Joey went after her and stood by the door as she watched Bessie, curled up, her forehead resting on her knees, hands covering her face.
She sat herself down. “I’m listening, Bess. Talk to me.”
Reaching out, she covered Joey’s hand with her own. She raised her head and took a deep breath.
Joey smiled, encouraging her to speak her mind.
“Ever since I could remember, I have always dreamt of owning a restaurant. A place that I built with money that I earned. Something to call my own. Nothing else seemed important.” She paused. “Not even college.”
Joey squeezed her hand.
“What I’m trying to say is, could you ever forgive me for giving up?”
She was close to tears as she hugged her sister tightly to her. “No, Bessie, you were right and I was wrong. Could you find it in your heart to forgive me?”
Bessie smiled, as a tear fell down her cheek.
Joey returned her smile. “And you know what else? Contrary to your belief, I think you already know what you want in life.”
The first thing she noticed when she opened her eyes was that she was sitting in a boat, that was still tied to a pier.
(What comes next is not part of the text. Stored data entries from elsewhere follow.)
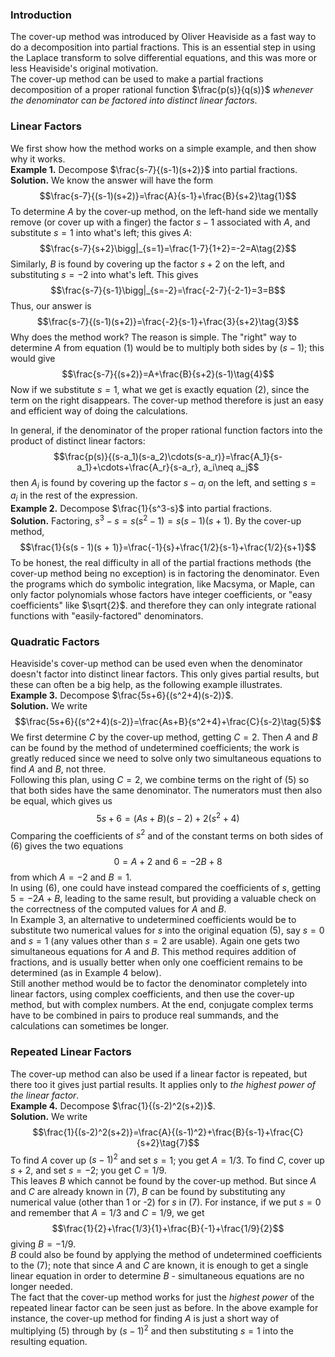 ### Introduction
The cover-up method was introduced by Oliver Heaviside as a fast way to do a decomposition into partial fractions. This is an essential step in using the Laplace transform to solve differential equations, and this was more or less Heaviside's original motivation.  
The cover-up method can be used to make a partial fractions decomposition of a proper rational function $\frac{p(s)}{q(s)}$ *whenever the denominator can be factored into distinct linear factors*.

### Linear Factors
We first show how the method works on a simple example, and then show why it works.  
**Example 1.** Decompose $\frac{s-7}{(s-1)(s+2)}$ into partial fractions.  
**Solution.** We know the answer will have the form
$$\frac{s-7}{(s-1)(s+2)}=\frac{A}{s-1}+\frac{B}{s+2}\tag{1}$$
To determine $A$ by the cover-up method, on the left-hand side we mentally remove (or cover up with a finger) the factor $s-1$ associated with $A$, and substitute $s = 1$ into what's left; this gives $A$:
$$\frac{s-7}{s+2}\bigg|_{s=1}=\frac{1-7}{1+2}=-2=A\tag{2}$$
Similarly, $B$ is found by covering up the factor $s + 2$ on the left, and substituting $s = -2$ into what's left. This gives
$$\frac{s-7}{s-1}\bigg|_{s=-2}=\frac{-2-7}{-2-1}=3=B$$
Thus, our answer is
$$\frac{s-7}{(s-1)(s+2)}=\frac{-2}{s-1}+\frac{3}{s+2}\tag{3}$$
Why does the method work? The reason is simple. The "right" way to determine $A$ from equation $(1)$ would be to multiply both sides by $(s - 1)$; this would give
$$\frac{s-7}{(s+2)}=A+\frac{B}{s+2}(s-1)\tag{4}$$
Now if we substitute $s = 1$, what we get is exactly equation $(2)$, since the term on the right disappears. The cover-up method therefore is just an easy and efficient way of doing the calculations.

In general, if the denominator of the proper rational function factors into the product of distinct linear factors:
$$\frac{p(s)}{(s-a_1)(s-a_2)\cdots(s-a_r)}=\frac{A_1}{s-a_1}+\cdots+\frac{A_r}{s-a_r}, a_i\neq a_j$$
then $A_i$ is found by covering up the factor $s - a_i$ on the left, and setting $s = a_i$ in the rest of the expression.  
**Example 2.** Decompose $\frac{1}{s^3-s}$ into partial fractions.  
**Solution.** Factoring, $s^3 - s = s(s^2 - 1) = s(s - 1)(s + 1)$. By the cover-up method,
$$\frac{1}{s(s - 1)(s + 1)}=\frac{-1}{s}+\frac{1/2}{s-1}+\frac{1/2}{s+1}$$
To be honest, the real difficulty in all of the partial fractions methods (the cover-up method being no exception) is in factoring the denominator. Even the programs which do symbolic integration, like Macsyma, or
Maple, can only factor polynomials whose factors have integer coefficients, or "easy coefficients" like $\sqrt{2}$. and therefore they can only integrate rational functions with "easily-factored" denominators.

### Quadratic Factors
Heaviside's cover-up method can be used even when the denominator doesn't factor into distinct linear factors. This only gives partial results, but these can often be a big help, as the following example illustrates.  
**Example 3.** Decompose $\frac{5s+6}{(s^2+4)(s-2)}$.  
**Solution.** We write
$$\frac{5s+6}{(s^2+4)(s-2)}=\frac{As+B}{s^2+4}+\frac{C}{s-2}\tag{5}$$
We first determine $C$ by the cover-up method, getting $C = 2$. Then $A$ and $B$ can be found by the method of undetermined coefficients; the work is greatly reduced since we need to solve only two simultaneous equations to find $A$ and $B$, not three.  
Following this plan, using $C = 2$, we combine terms on the right of $(5)$ so that both sides have the same denominator. The numerators must then also be equal, which gives us
$$5s + 6 = (As + B)(s - 2) + 2(s^2 + 4)\tag{6}$$
Comparing the coefficients of $s^2$ and of the constant terms on both sides of $(6)$ gives the two equations
$$0 = A + 2 \text{ and } 6 = -2B + 8$$
from which $A = -2$ and $B = 1$.  
In using $(6)$, one could have instead compared the coefficients of $s$, getting $5 = -2A + B$, leading to the same result, but providing a valuable check on the correctness of the computed values for $A$ and $B$.  
In Example 3, an alternative to undetermined coefficients would be to substitute two numerical values for $s$ into the original equation $(5)$, say $s = 0$ and $s = 1$ (any values other than $s = 2$ are usable). Again one gets two simultaneous equations for $A$ and $B$. This method requires addition of fractions, and is usually better when only one coefficient remains to be determined (as in Example 4 below).  
Still another method would be to factor the denominator completely into linear factors, using complex coefficients, and then use the cover-up method, but with complex numbers. At the end, conjugate complex terms have to be combined in pairs to produce real summands, and the calculations can sometimes be longer.

### Repeated Linear Factors
The cover-up method can also be used if a linear factor is repeated, but there too it gives just partial results. It applies only to *the highest power of the linear factor*.  
**Example 4.** Decompose $\frac{1}{(s-2)^2(s+2)}$.  
**Solution.** We write
$$\frac{1}{(s-2)^2(s+2)}=\frac{A}{(s-1)^2}+\frac{B}{s-1}+\frac{C}{s+2}\tag{7}$$
To find $A$ cover up $(s - 1)^2$ and set $s = 1$; you get $A = 1/3$. To find $C$, cover up $s + 2$, and set $s = -2$; you get $C = 1/9$.  
This leaves $B$ which cannot be found by the cover-up method. But since $A$ and $C$ are already known in $(7)$, $B$ can be found by substituting any numerical value (other than 1 or -2) for $s$ in $(7)$. For instance, if we put $s = 0$ and remember that $A = 1/3$ and $C = 1/9$, we get
$$\frac{1}{2}+\frac{1/3}{1}+\frac{B}{-1}+\frac{1/9}{2}$$
giving $B = -1/9$.  
$B$ could also be found by applying the method of undetermined coefficients to the $(7)$; note that since $A$ and $C$ are known, it is enough to get a single linear equation in order to determine $B$ - simultaneous equations are no longer needed.  
The fact that the cover-up method works for just the *highest power* of the repeated linear factor can be seen just as before. In the above example for instance, the cover-up method for finding $A$ is just a short way of multiplying $(5)$ through by $(s - 1)^2$ and then substituting $s = 1$ into the resulting equation.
The fog surrounding her lifted a little, allowing her to see beyond it. A figure was standing on the dock above her.
“Jean?” she called out.
The figure nodded. “Hello, Sarah.”
“What am I doing here?” She shifted in the boat, trying to see around her. All she saw was a vast, peaceful expanse of water.
“I’m here to guide you to your destination.”
“Wh-where are we going?”
Jean was standing too far away for Sarah to see her expression properly but nonetheless, she felt safe. Until, she began to feel herself drifting further and further away.
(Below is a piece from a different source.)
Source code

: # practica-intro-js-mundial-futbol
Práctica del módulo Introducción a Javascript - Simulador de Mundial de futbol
“Jean, I can’t do this on my own!”
“Sarah.” The latter’s voice was as soothing as ever. “I’m here to guide you, but it’s your strength that will eventually lead you there.”
Sarah shook her head adamantly. “No, I can’t do this!”
Joey was awakened by the sound of her mother thrashing about in her sleep.
She was up and running in a second, closely followed by Bessie.
She held one arm down whilst Bessie took the other and began to shake their mother by the shoulders. “Mom! Wake up! You’re having a bad dream!”
“Calm down, Sarah.”
“Jean, you’ve got to help me.”
“What’s she saying? Who’s Jean?”
Joey was answered with a blank look from her sister.
“Sarah, there’s nothing to fear. You’re going to see your parents again and I promise they’ll keep you safe.”
The panic in Sarah diminished. “Mom and Dad?” she asked.
Bessie was struck by alarm when she heard her mother cry out for her grandparents. “Oh my god, she’s hallucinating.”
“They’re waiting for you.”
“How about Mike? He’s not here yet. I shouldn’t leave without him.”
All of a sudden, Sarah found herself no longer in the boat, but on shore with Jean.
The latter took both her hands and engulfed them in the warmth of hers. “Okay,” she agreed. “We shall wait for Mike.”
“There is no way we’re going to find Dad on such short notice. We don’t even know where he is.”
They had finally been able to put their mother back to sleep and had made their way into the kitchen, where they could talk, without disturbing her.
“Who said we were going to?” Joey replied, solemnly.
“Joey, please. This is not the time. Mom obviously wants to see him and that’s what counts.” She held her younger sister by the arms. “Are we good?”
Joey mutely agreed, with the slight tilt of her chin.
“Okay, let’s just go to bed and talk about this tomorrow.”